所有这些函数在使用时Tensorflow 1.x都可以正常工作,但是如果您将代码从 迁移1.x (1.14, 1.15, etc)2.x (2.0, 2.1, etc..),使用这些函数会导致错误。

Hence, specifying the 2.0 Compatible Calls for all the functions, we discussed above, if we migrate from 1.x to 2.x, for the benefit of the community.

因此,为所有功能指定 2.0 兼容调用,我们在上面讨论过,如果我们从 迁移1.x to 2.x,为了社区的利益。

Functions in 1.x:

1.x 中的函数

  1. tf.nn.softmax
  2. tf.nn.softmax_cross_entropy_with_logits
  3. tf.nn.sparse_softmax_cross_entropy_with_logits
  1. tf.nn.softmax
  2. tf.nn.softmax_cross_entropy_with_logits
  3. tf.nn.sparse_softmax_cross_entropy_with_logits

Respective Functions when Migrated from 1.x to 2.x:

从 1.x 迁移到 2.x 时的各个功能

  1. tf.compat.v2.nn.softmax
  2. tf.compat.v2.nn.softmax_cross_entropy_with_logits
  3. tf.compat.v2.nn.sparse_softmax_cross_entropy_with_logits
  1. tf.compat.v2.nn.softmax
  2. tf.compat.v2.nn.softmax_cross_entropy_with_logits
  3. tf.compat.v2.nn.sparse_softmax_cross_entropy_with_logits

For more information about migration from 1.x to 2.x, please refer this Migration Guide.

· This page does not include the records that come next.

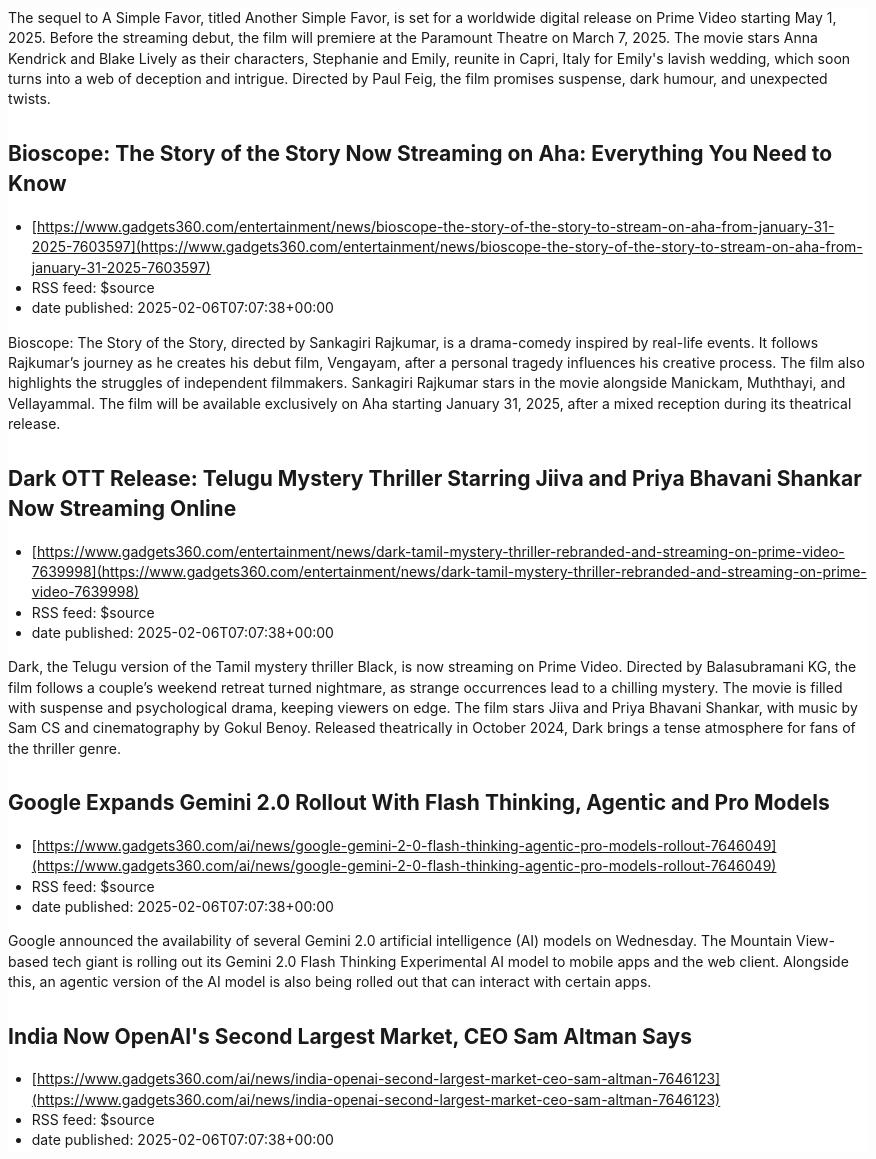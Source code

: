 The sequel to A Simple Favor, titled Another Simple Favor, is set for a worldwide digital release on Prime Video starting May 1, 2025. Before the streaming debut, the film will premiere at the Paramount Theatre on March 7, 2025. The movie stars Anna Kendrick and Blake Lively as their characters, Stephanie and Emily, reunite in Capri, Italy for Emily's lavish wedding, which soon turns into a web of deception and intrigue. Directed by Paul Feig, the film promises suspense, dark humour, and unexpected twists.

## Bioscope: The Story of the Story Now Streaming on Aha: Everything You Need to Know
 - [https://www.gadgets360.com/entertainment/news/bioscope-the-story-of-the-story-to-stream-on-aha-from-january-31-2025-7603597](https://www.gadgets360.com/entertainment/news/bioscope-the-story-of-the-story-to-stream-on-aha-from-january-31-2025-7603597)
 - RSS feed: $source
 - date published: 2025-02-06T07:07:38+00:00

Bioscope: The Story of the Story, directed by Sankagiri Rajkumar, is a drama-comedy inspired by real-life events. It follows Rajkumar’s journey as he creates his debut film, Vengayam, after a personal tragedy influences his creative process. The film also highlights the struggles of independent filmmakers. Sankagiri Rajkumar stars in the movie alongside Manickam, Muththayi, and Vellayammal. The film will be available exclusively on Aha starting January 31, 2025, after a mixed reception during its theatrical release.

## Dark OTT Release: Telugu Mystery Thriller Starring Jiiva and Priya Bhavani Shankar Now Streaming Online
 - [https://www.gadgets360.com/entertainment/news/dark-tamil-mystery-thriller-rebranded-and-streaming-on-prime-video-7639998](https://www.gadgets360.com/entertainment/news/dark-tamil-mystery-thriller-rebranded-and-streaming-on-prime-video-7639998)
 - RSS feed: $source
 - date published: 2025-02-06T07:07:38+00:00

Dark, the Telugu version of the Tamil mystery thriller Black, is now streaming on Prime Video. Directed by Balasubramani KG, the film follows a couple’s weekend retreat turned nightmare, as strange occurrences lead to a chilling mystery. The movie is filled with suspense and psychological drama, keeping viewers on edge. The film stars Jiiva and Priya Bhavani Shankar, with music by Sam CS and cinematography by Gokul Benoy. Released theatrically in October 2024, Dark brings a tense atmosphere for fans of the thriller genre.

## Google Expands Gemini 2.0 Rollout With Flash Thinking, Agentic and Pro Models
 - [https://www.gadgets360.com/ai/news/google-gemini-2-0-flash-thinking-agentic-pro-models-rollout-7646049](https://www.gadgets360.com/ai/news/google-gemini-2-0-flash-thinking-agentic-pro-models-rollout-7646049)
 - RSS feed: $source
 - date published: 2025-02-06T07:07:38+00:00

Google announced the availability of several Gemini 2.0 artificial intelligence (AI) models on Wednesday. The Mountain View-based tech giant is rolling out its Gemini 2.0 Flash Thinking Experimental AI model to mobile apps and the web client. Alongside this, an agentic version of the AI model is also being rolled out that can interact with certain apps.

## India Now OpenAI's Second Largest Market, CEO Sam Altman Says
 - [https://www.gadgets360.com/ai/news/india-openai-second-largest-market-ceo-sam-altman-7646123](https://www.gadgets360.com/ai/news/india-openai-second-largest-market-ceo-sam-altman-7646123)
 - RSS feed: $source
 - date published: 2025-02-06T07:07:38+00:00
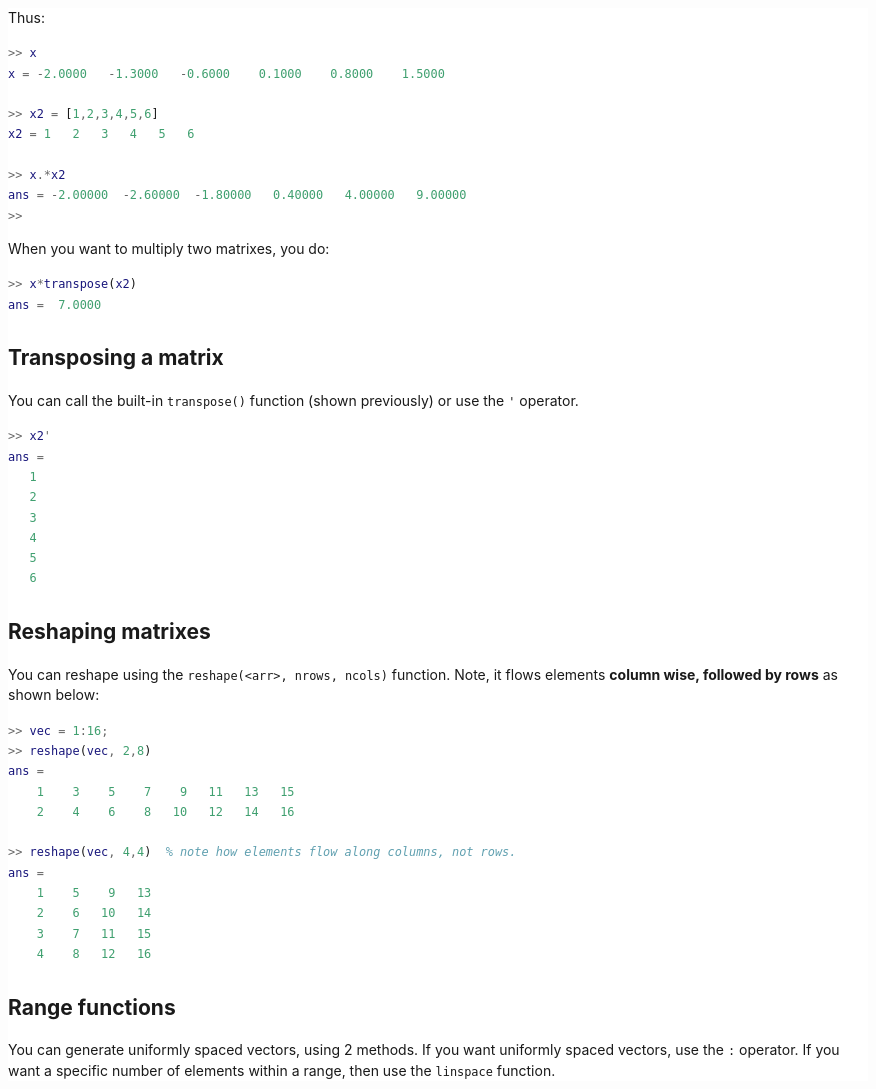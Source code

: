 Thus:
```matlab
>> x
x = -2.0000   -1.3000   -0.6000    0.1000    0.8000    1.5000

>> x2 = [1,2,3,4,5,6]
x2 = 1   2   3   4   5   6

>> x.*x2
ans = -2.00000  -2.60000  -1.80000   0.40000   4.00000   9.00000
>>
```
When you want to multiply two matrixes, you do:
```matlab
>> x*transpose(x2)
ans =  7.0000
```

## Transposing a matrix
You can call the built-in `transpose()` function (shown previously) or use the `'` operator.

```matlab
>> x2'
ans =
   1
   2
   3
   4
   5
   6
```

## Reshaping matrixes
You can reshape using the `reshape(<arr>, nrows, ncols)` function. Note, it flows elements **column wise, followed by rows** as shown below:

```matlab
>> vec = 1:16;
>> reshape(vec, 2,8)
ans =
    1    3    5    7    9   11   13   15
    2    4    6    8   10   12   14   16

>> reshape(vec, 4,4)  % note how elements flow along columns, not rows.
ans =
    1    5    9   13
    2    6   10   14
    3    7   11   15
    4    8   12   16
```

## Range functions
You can generate uniformly spaced vectors, using 2 methods. If you want uniformly spaced vectors, use the `:` operator. If you want a specific number of elements within a range, then use the `linspace` function.
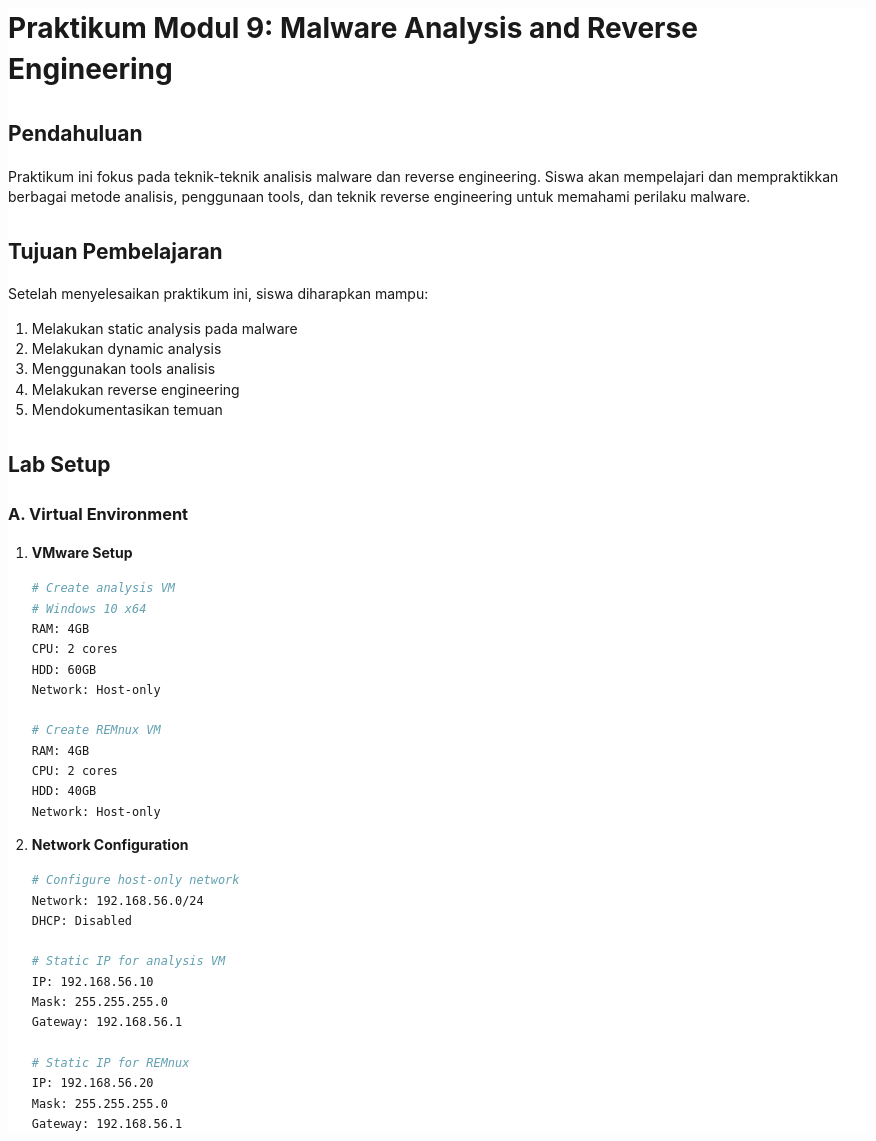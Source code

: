 # Praktikum Modul 9: Malware Analysis and Reverse Engineering

## Pendahuluan

Praktikum ini fokus pada teknik-teknik analisis malware dan reverse engineering. Siswa akan mempelajari dan mempraktikkan berbagai metode analisis, penggunaan tools, dan teknik reverse engineering untuk memahami perilaku malware.

## Tujuan Pembelajaran

Setelah menyelesaikan praktikum ini, siswa diharapkan mampu:
1. Melakukan static analysis pada malware
2. Melakukan dynamic analysis
3. Menggunakan tools analisis
4. Melakukan reverse engineering
5. Mendokumentasikan temuan

## Lab Setup

### A. Virtual Environment

1. **VMware Setup**
   ```bash
   # Create analysis VM
   # Windows 10 x64
   RAM: 4GB
   CPU: 2 cores
   HDD: 60GB
   Network: Host-only
   
   # Create REMnux VM
   RAM: 4GB
   CPU: 2 cores
   HDD: 40GB
   Network: Host-only
   ```

2. **Network Configuration**
   ```bash
   # Configure host-only network
   Network: 192.168.56.0/24
   DHCP: Disabled
   
   # Static IP for analysis VM
   IP: 192.168.56.10
   Mask: 255.255.255.0
   Gateway: 192.168.56.1
   
   # Static IP for REMnux
   IP: 192.168.56.20
   Mask: 255.255.255.0
   Gateway: 192.168.56.1
   ```
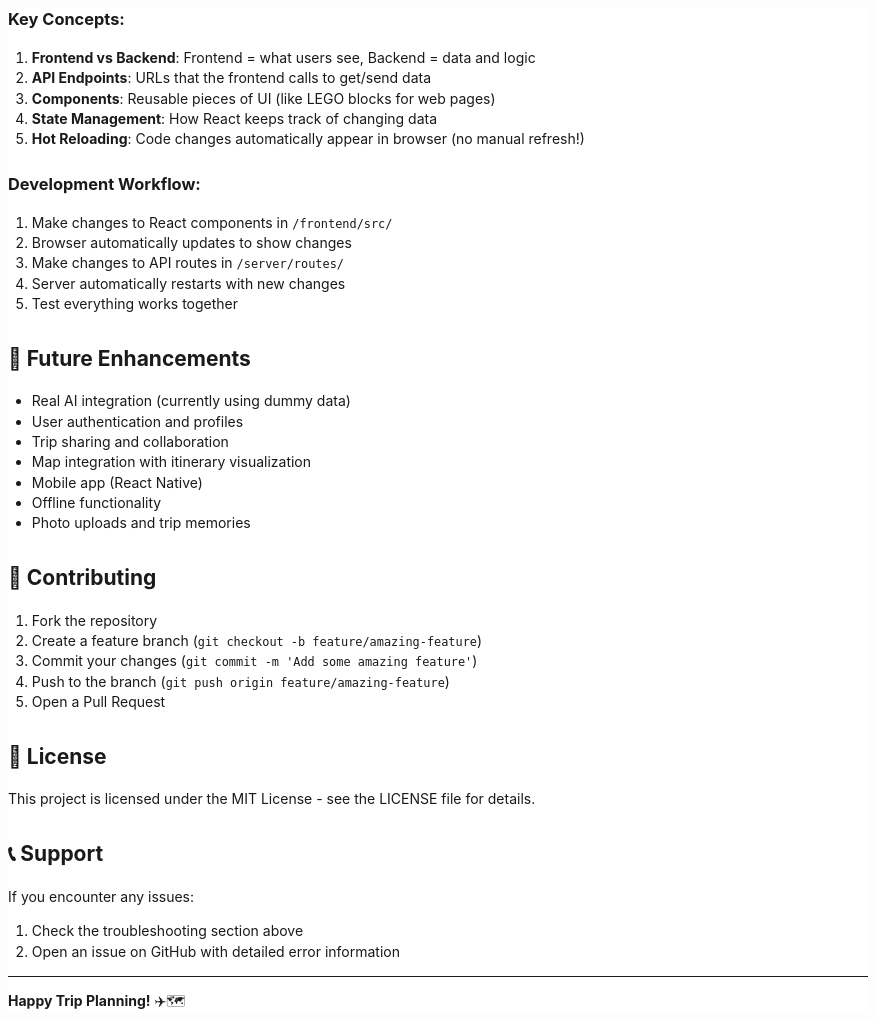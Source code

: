 ### Key Concepts:
1. **Frontend vs Backend**: Frontend = what users see, Backend = data and logic
2. **API Endpoints**: URLs that the frontend calls to get/send data
3. **Components**: Reusable pieces of UI (like LEGO blocks for web pages)
4. **State Management**: How React keeps track of changing data
5. **Hot Reloading**: Code changes automatically appear in browser (no manual refresh!)

### Development Workflow:
1. Make changes to React components in `/frontend/src/`
2. Browser automatically updates to show changes
3. Make changes to API routes in `/server/routes/`
4. Server automatically restarts with new changes
5. Test everything works together

## 🚀 Future Enhancements

- Real AI integration (currently using dummy data)
- User authentication and profiles
- Trip sharing and collaboration
- Map integration with itinerary visualization
- Mobile app (React Native)
- Offline functionality
- Photo uploads and trip memories

## 🤝 Contributing

1. Fork the repository
2. Create a feature branch (`git checkout -b feature/amazing-feature`)
3. Commit your changes (`git commit -m 'Add some amazing feature'`)
4. Push to the branch (`git push origin feature/amazing-feature`)
5. Open a Pull Request

## 📄 License

This project is licensed under the MIT License - see the LICENSE file for details.

## 📞 Support

If you encounter any issues:
1. Check the troubleshooting section above
2. Open an issue on GitHub with detailed error information

---

**Happy Trip Planning!** ✈️🗺️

有关从 1.x 迁移到 2.x 的更多信息,请参阅此迁移指南

回答by vipin bansal

One more thing that I would definitely like to highlight as logit is just a raw output, generally the output of last layer. This can be a negative value as well. If we use it as it's for "cross entropy" evaluation as mentioned below:

我绝对想强调的另一件事是 logit 只是一个原始输出,通常是最后一层的输出。这也可以是负值。如果我们将其用于“交叉熵”评估,如下所述:

-tf.reduce_sum(y_true * tf.log(logits))

then it wont work. As log of -ve is not defined. So using o softmax activation, will overcome this problem.

那么它就行不通了。由于未定义 -ve 的日志。所以使用 o softmax 激活,将克服这个问题。

This is my understanding, please correct me if Im wrong.

这是我的理解,如有不对请指正。